Jose Luis Ventura appeals the final judgment of conviction and sentence. We affirm in all respects and write solely to address the unpreserved sentencing error.
The standard of review of an alleged sentencing error is de novo. State v. Ingram, 299 So. 3d 546, 547 (Fla. 5th DCA 2020).
Ventura argues for the first time on appeal that the trial court erred when it sentenced him to life in prison as a violent career criminal because the trial court had the mistaken belief that it had no discretion in sentencing Ventura. He correctly asserts that the statute allows for discretion upon a finding that “it is not necessary for the protection of the public to sentence a defendant who meets the criteria for sentencing as a habitual felony offender, a habitual violent felony offender, or a violent career criminal . . . .” § 775.084(4)(e), Fla.
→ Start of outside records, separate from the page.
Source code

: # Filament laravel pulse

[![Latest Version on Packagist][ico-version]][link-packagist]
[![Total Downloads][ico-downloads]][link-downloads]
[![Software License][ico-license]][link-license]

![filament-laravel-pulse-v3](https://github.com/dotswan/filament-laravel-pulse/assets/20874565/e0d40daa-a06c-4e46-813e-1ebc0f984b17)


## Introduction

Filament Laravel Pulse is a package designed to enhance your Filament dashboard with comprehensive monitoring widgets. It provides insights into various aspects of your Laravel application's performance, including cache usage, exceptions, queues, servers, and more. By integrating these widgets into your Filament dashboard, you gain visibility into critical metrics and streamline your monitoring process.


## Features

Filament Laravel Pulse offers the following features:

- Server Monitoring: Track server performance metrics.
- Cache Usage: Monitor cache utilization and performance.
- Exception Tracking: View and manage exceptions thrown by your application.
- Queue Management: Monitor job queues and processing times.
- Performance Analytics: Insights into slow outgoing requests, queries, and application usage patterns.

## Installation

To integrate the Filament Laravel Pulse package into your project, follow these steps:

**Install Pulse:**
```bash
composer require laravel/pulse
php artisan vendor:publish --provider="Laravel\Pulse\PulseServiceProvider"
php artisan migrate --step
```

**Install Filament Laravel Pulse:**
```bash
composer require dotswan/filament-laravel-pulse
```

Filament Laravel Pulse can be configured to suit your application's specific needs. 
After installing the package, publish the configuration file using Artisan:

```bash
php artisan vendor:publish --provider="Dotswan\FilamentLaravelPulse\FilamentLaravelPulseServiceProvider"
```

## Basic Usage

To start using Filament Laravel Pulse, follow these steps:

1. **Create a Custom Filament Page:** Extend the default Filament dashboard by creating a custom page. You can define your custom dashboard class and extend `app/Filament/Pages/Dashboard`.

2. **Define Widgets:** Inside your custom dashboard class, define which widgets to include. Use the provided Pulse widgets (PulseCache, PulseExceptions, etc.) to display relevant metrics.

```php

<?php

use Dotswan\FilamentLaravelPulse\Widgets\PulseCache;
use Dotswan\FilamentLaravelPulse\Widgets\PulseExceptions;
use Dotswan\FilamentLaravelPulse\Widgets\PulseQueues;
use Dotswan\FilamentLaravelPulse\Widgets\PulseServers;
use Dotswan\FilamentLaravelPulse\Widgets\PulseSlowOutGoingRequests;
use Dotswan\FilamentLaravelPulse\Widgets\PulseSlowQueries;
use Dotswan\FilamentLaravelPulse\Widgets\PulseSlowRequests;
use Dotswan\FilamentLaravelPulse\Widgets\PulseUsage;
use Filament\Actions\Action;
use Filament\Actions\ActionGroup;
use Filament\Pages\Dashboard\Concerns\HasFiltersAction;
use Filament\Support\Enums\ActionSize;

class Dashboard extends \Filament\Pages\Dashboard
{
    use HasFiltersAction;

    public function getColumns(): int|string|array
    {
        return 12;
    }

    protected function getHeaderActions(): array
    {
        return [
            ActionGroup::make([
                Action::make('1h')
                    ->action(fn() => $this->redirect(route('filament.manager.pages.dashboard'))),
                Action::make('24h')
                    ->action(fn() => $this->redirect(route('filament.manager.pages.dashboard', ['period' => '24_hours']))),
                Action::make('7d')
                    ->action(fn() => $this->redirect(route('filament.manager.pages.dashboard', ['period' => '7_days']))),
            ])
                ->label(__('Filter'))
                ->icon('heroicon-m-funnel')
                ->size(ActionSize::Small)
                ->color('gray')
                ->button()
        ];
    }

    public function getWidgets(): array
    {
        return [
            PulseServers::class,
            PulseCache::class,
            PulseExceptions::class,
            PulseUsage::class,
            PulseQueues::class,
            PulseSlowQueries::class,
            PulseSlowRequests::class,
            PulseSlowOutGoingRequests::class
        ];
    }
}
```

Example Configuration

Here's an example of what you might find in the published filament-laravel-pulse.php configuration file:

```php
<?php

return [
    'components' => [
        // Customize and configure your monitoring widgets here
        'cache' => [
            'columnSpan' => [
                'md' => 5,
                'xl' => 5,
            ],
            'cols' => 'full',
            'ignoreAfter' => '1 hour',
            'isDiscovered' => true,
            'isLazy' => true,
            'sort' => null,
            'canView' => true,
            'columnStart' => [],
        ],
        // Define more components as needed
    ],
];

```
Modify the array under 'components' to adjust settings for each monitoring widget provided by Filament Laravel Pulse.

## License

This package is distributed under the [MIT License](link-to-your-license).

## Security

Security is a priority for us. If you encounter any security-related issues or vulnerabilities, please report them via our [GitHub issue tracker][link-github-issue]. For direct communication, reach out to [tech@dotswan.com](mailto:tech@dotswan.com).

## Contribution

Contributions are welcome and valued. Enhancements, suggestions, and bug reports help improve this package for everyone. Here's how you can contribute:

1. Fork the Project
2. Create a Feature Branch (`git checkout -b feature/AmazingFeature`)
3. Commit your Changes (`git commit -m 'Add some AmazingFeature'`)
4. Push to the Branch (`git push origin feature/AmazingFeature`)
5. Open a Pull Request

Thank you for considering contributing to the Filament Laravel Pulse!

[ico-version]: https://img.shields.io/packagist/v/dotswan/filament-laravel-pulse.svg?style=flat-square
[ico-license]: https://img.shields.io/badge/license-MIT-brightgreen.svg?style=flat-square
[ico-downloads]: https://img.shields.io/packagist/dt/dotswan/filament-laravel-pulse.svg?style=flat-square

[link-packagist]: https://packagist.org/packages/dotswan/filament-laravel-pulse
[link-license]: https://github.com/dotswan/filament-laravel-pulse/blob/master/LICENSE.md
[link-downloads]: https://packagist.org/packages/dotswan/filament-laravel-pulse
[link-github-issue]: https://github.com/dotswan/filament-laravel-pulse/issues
Stat. (2021).
Ventura’s claim of a sentencing error was not preserved for appellate review. Florida Rule of Appellate Procedure 9.140(e) states, “A sentencing error may not be raised on appeal unless the alleged error has first been brought to the attention of the lower tribunal: (1) at the time of sentencing; or (2) by motion pursuant to Florida Rule of Criminal Procedure 3.800(b).” Even in the case of fundamental error, the Florida Supreme Court has held that “for defendants whose initial briefs were filed after the effective date of rule
3.800(b)(2), the failure to preserve a fundamental sentencing error by motion under rule 3.800(b) or by objection during the sentencing hearing forecloses them from raising the error on direct appeal.” Brannon v. State, 850 So. 2d 452, 456 (Fla. 2003) (emphasis added); see also Jackson v. State, 983 So. 2d 562, 569 (Fla. 2008) (“[F]or sentencing errors, to raise even fundamental error on appeal, defendants must first file a motion under rule 3.800(b).” (Emphasis added)). In Swain v. State, 359 So. 3d 882, 885 (Fla. 3d DCA 2023), this Court declined to reach the merits of defendant’s claim “because, as the State correctly points out, [the defendant] was required to first raise this claim of sentencing error either at the time of sentencing or by way of a motion pursuant to Florida Rule of Criminal Procedure 3.800(b), and the failure to do so renders the claim unpreserved for appellate review.” Id. at 885; see also Holton v. State, 318 So. 3d 654 (Fla. 1st DCA 2021) (holding that by not filing a motion to correct sentencing error pursuant to 3.800(b), defendant failed to preserve for appellate review his claim that trial court erred in failing to make statutorily required findings of dangerousness under VFOSC statute).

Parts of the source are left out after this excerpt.